Der Skalpell Verlag

WIR SCHNEIDEN AUF – LITERARISCHER EINGRIFF AM OFFENEN LEBEN

»...Lasciate ogni speranza, voi ch’entrate.« / »...Lasst, die ihr eintretet, alle Hoffnung fahren.«
Inschrift auf dem Tor zur Hölle. In: Dante Alighieri, Die göttliche Komödie.

Wir sind überzeugt: Eine klare Unterscheidung zwischen Realität und Fiktion ist selbst Fiktion – lassen wir sie also fahren. Traum, Rausch und Wachsein, Fantasie, Wunsch, Wahrnehmung und Erinnerung sind Dimensionen unseres Erlebens, sie gehen ineinander über, ihre Grenzen sind unscharf. Insgeheim leben wir ständig im Zweifel, was an dem, was wir Realität nennen, Wunsch oder Angst ist, geträumt oder halluziniert, gesagt oder gedacht; was daran vergangen, gegenwärtig oder Ich, Du oder Wir ist. Es ist an der Zeit anzuerkennen: Unsere menschliche Wirklichkeit ist nichts als diese Verdichtung unserer Erlebensdimensionen, sie ist ihrem Wesen nach eine virtuelle Wirklichkeit.

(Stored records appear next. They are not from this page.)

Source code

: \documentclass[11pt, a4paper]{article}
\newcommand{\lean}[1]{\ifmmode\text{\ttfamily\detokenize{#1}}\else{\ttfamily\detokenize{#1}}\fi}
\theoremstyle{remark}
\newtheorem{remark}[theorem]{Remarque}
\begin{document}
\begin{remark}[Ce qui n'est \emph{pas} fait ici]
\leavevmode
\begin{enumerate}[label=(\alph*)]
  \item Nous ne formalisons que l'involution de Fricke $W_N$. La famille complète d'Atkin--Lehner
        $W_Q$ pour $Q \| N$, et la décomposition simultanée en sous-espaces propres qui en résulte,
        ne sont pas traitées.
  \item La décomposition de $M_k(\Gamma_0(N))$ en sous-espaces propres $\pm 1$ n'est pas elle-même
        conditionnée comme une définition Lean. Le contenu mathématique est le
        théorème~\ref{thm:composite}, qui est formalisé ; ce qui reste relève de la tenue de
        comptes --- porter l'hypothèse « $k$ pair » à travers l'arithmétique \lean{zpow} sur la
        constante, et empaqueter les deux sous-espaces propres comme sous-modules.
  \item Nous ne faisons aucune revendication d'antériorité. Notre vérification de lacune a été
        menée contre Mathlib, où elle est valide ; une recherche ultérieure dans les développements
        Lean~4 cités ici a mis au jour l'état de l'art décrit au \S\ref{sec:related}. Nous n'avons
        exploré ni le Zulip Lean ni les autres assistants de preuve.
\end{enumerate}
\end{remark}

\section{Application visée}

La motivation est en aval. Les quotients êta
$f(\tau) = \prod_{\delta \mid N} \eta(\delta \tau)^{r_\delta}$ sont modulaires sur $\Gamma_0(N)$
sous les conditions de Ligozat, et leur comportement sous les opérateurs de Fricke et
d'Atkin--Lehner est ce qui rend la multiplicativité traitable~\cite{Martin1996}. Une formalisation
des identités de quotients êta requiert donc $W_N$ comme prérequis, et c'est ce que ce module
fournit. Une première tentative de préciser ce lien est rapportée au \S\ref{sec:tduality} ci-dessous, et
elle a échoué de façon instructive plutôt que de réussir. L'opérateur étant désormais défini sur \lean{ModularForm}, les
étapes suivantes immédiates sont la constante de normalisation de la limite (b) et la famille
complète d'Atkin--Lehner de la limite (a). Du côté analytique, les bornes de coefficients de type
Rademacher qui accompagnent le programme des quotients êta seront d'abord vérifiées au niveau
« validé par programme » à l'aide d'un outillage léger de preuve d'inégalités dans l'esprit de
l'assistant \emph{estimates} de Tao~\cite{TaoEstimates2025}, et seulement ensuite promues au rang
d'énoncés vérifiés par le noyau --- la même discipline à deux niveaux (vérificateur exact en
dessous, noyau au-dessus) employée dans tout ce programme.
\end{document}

Dass unser Realitätserleben von Fiktion durchtränkt ist, ist aus unserer Sicht jedoch keinesfalls eine Einschränkung, vielmehr ist es unsere Rettung: Fiktion ist die einzige Lösung, ja, sie ist die Infusionslösung, an welcher der Mensch seit je her hängt und die sein Leiden an der unbeweglichen und unbegreiflichen Realität kuriert. Fiktion vermenschlicht die Realität, denn wenn die Grenzen zwischen Realität und Fiktion weich sind, dann eröffnen sich uns tausend Spielarten des Erlebens, dann ist unsere Wirklichkeit reich, bedeutsam und lebendig. Fiktion macht aus einer begrenzten Realität unsere unbegrenzte Wirklichkeit. Als Verleger und Autoren lassen wir daher die Hoffnung gerne fahren, eine irgendwie geartete Realität zu greifen – lieber feiern wir stattdessen die Trunkenheit der Realität mit dem Fiktiven.

Sprachlich leicht, scharf und präzise wie ein Skalpell auszuleuchten, wie der Mensch mit seiner offenen Wirklichkeit zurechtkommt, ist das Ziel unseres Verlags. Sei es mit Wortwetz oder Herzmassagen, mit Schocktherapie oder Dichtervisiten: Wir entfernen das Symptom literarisch-operativ – den illusorischen Halt, den der Mensch in der angeblichen Realität sucht. Wir durchtrennen das Gewebe dieser sogenannten Realität und legen den Blick auf die Eingeweide des Menschseins frei. Dabei suchen wir nicht etwa Antworten auf unser Dasein oder Sosein, im Gegenteil, wir wollen die menschliche Existenz von vorgefertigten Antworten entschlacken, aus einem stumpfen Realitätsverständnis herauspräparieren, von bezugslosem Wissen desinfizieren. Statt einer fixen Realitätsidee ziehen wir die offene Wunde vor – die Öffnung, die uns das Leben zufügt. Unsere Literatur versehrt, um das Menschsein offenzulegen: das Leiden und Jubilieren, die Grausamkeit, Widersprüchlichkeit und Lebendigkeit des Menschen im Versuch, Halt zu finden in seiner offenen Wirklichkeit.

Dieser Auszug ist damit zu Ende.